Scams; helping you part with your money- part 2


Adding value; touts and commission

Commission is less ubiquitous than overcharging, but has the capacity to be far more annoying and expensive.

The scenario is that rickshaw drivers, taxis and touts are paid either a flat rate amount or a percentage of the sale (or often both) to take you to a particular hotel, shop or occasionally restaurant.

The amount paid by handicrafts shops is surprisingly high; in Delhi "emporiums" will often pay 100rs to a driver just for taking you there, if you buy something he additionally gets around 15% of the sale on top. In major cities you can use this to advantage and do a deal with the driver; a free or cut price sightseeing tour of so many hours in exchange for you visiting so many shops.

Jaipur, with its myriad jewellery and stone shops, and Agra with its marble shops are notorious commission hotspots. Kashmiri shop owners (the crack "Special forces" of the retail business) rely heavily on commissioned touts for getting trade.

I recall sitting in the shop of some Kashmiri friends and watching the monthly commission payments being divvied out to the touts in cash. The number of bills changing hands was absolutely staggering and one guy was handed 17,000 rupees for a months worth of dragging gullible tourists in, and that was only a very average month. All this simply for bringing in the punters, not running the shop, Good money in a country where earning 2000 rupees a month is considered a good wage.

If you are out to buy stuff in a taxi or rickshaw never let the driver see which shop you are going to, unless you wish to pay an over inflated price to cover his commission. Claims that the shop is owned by the drivers cousin or other relative are invariably bull. The fact is that commission money comes from somewhere; invariably the punters in the end.

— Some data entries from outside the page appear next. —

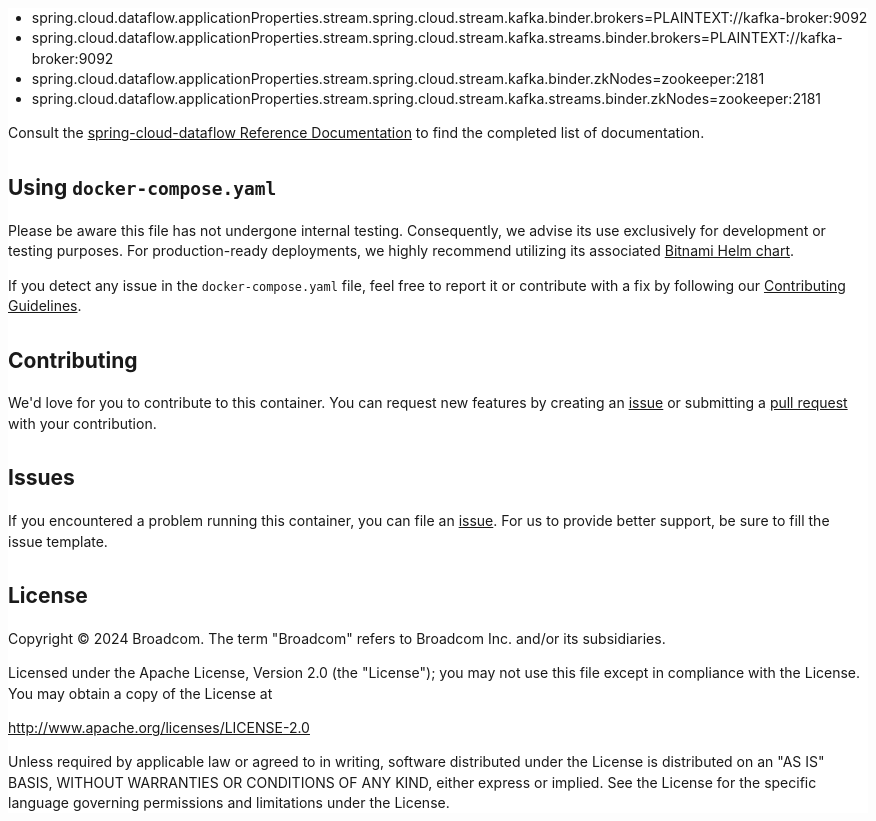 * spring.cloud.dataflow.applicationProperties.stream.spring.cloud.stream.kafka.binder.brokers=PLAINTEXT://kafka-broker:9092
* spring.cloud.dataflow.applicationProperties.stream.spring.cloud.stream.kafka.streams.binder.brokers=PLAINTEXT://kafka-broker:9092
* spring.cloud.dataflow.applicationProperties.stream.spring.cloud.stream.kafka.binder.zkNodes=zookeeper:2181
* spring.cloud.dataflow.applicationProperties.stream.spring.cloud.stream.kafka.streams.binder.zkNodes=zookeeper:2181

Consult the [spring-cloud-dataflow Reference Documentation](https://docs.spring.io/spring-cloud-dataflow/docs/current/reference/htmlsingle/#configuration-local) to find the completed list of documentation.

## Using `docker-compose.yaml`

Please be aware this file has not undergone internal testing. Consequently, we advise its use exclusively for development or testing purposes. For production-ready deployments, we highly recommend utilizing its associated [Bitnami Helm chart](https://github.com/bitnami/charts/tree/main/bitnami/spring-cloud-dataflow).

If you detect any issue in the `docker-compose.yaml` file, feel free to report it or contribute with a fix by following our [Contributing Guidelines](https://github.com/bitnami/containers/blob/main/CONTRIBUTING.md).

## Contributing

We'd love for you to contribute to this container. You can request new features by creating an [issue](https://github.com/bitnami/containers/issues) or submitting a [pull request](https://github.com/bitnami/containers/pulls) with your contribution.

## Issues

If you encountered a problem running this container, you can file an [issue](https://github.com/bitnami/containers/issues/new/choose). For us to provide better support, be sure to fill the issue template.

## License

Copyright &copy; 2024 Broadcom. The term "Broadcom" refers to Broadcom Inc. and/or its subsidiaries.

Licensed under the Apache License, Version 2.0 (the "License");
you may not use this file except in compliance with the License.
You may obtain a copy of the License at

<http://www.apache.org/licenses/LICENSE-2.0>

Unless required by applicable law or agreed to in writing, software
distributed under the License is distributed on an "AS IS" BASIS,
WITHOUT WARRANTIES OR CONDITIONS OF ANY KIND, either express or implied.
See the License for the specific language governing permissions and
limitations under the License.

In some towns where hotels pay good commission rates to touts and rickshaw wallahs, the result is getting mobbed by slavering lunatics the second you step off the bus or train, some trying forcibly to grab your luggage and drag you to the guest house of their choice. A rickshaw driver doing this will probably overcharge you as well as take commission from some bug infested pit.

Kanyakumari is the "religious tourist" town at the southernmost point of India. We arrived by motorbike and were mobbed by touts every time we stopped. One particular guy would run on foot from hotel to hotel after us (we had already told him we weren’t interested in his "help"), then appear at the counter just when Kirsten was enquiring about the price. We returned to the hotel after chasing the guy halfway down the street to find the price was now half what it was when he "took" us to the hotel.

Another such spot is Kovalam in Kerala, where we were relentlessly pursued by insistent touts. Most major cities have this to some degree or another, but the sophisticated big city tricks are usually a world apart from those of smaller towns.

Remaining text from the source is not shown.